Dataset entries
★ ★ ★ ★ ★

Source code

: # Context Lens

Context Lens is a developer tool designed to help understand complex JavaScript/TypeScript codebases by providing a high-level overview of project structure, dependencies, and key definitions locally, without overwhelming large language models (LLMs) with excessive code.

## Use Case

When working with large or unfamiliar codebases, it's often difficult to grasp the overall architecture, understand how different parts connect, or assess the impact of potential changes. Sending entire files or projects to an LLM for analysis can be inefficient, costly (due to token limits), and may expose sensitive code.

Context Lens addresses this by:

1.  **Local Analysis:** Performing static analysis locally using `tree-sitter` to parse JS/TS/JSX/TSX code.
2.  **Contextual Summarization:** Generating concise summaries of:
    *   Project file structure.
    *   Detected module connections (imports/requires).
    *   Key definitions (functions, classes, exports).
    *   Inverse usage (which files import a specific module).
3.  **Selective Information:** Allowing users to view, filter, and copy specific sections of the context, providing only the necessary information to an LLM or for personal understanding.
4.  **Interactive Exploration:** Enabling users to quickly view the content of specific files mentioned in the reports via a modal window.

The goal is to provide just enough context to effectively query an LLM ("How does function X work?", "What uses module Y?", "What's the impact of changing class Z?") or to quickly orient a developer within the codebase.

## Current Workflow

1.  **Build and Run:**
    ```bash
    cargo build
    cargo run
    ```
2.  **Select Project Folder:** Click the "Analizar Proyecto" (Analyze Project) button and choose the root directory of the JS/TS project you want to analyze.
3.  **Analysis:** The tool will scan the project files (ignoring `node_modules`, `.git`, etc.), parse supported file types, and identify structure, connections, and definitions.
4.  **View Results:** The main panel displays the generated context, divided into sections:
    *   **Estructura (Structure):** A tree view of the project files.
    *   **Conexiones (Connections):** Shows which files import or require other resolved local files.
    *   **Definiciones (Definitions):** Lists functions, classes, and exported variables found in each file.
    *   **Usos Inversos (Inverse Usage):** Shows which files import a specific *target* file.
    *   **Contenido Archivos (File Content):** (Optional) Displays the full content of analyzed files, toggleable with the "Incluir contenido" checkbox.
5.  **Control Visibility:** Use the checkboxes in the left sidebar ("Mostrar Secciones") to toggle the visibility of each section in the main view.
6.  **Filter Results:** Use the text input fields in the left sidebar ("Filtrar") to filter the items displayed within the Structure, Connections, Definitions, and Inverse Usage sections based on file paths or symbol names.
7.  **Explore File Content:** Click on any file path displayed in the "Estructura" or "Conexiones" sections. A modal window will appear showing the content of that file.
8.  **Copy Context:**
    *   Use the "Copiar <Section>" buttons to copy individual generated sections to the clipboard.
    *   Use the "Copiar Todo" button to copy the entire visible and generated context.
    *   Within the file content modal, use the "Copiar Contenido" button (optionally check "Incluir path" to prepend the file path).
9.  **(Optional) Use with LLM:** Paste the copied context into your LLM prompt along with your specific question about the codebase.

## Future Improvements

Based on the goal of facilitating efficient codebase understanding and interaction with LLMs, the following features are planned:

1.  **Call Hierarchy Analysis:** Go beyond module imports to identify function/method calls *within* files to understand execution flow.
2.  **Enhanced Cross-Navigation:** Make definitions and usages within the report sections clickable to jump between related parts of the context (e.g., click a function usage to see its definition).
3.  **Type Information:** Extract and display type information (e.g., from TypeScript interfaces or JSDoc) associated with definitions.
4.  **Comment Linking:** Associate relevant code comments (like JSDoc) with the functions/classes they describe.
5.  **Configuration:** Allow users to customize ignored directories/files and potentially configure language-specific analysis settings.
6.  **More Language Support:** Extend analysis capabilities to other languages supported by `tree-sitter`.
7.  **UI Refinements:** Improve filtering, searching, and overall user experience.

★ ★ ★ ★ ★

→ **HOW TO COMPLETE THIS TASK**:
Copy, from the data above, every line where the word "JSDoc" appears.

→ **EXERCISE SOLUTION**:
3.  **Type Information:** Extract and display type information (e.g., from TypeScript interfaces or JSDoc) associated with definitions.
4.  **Comment Linking:** Associate relevant code comments (like JSDoc) with the functions/classes they describe.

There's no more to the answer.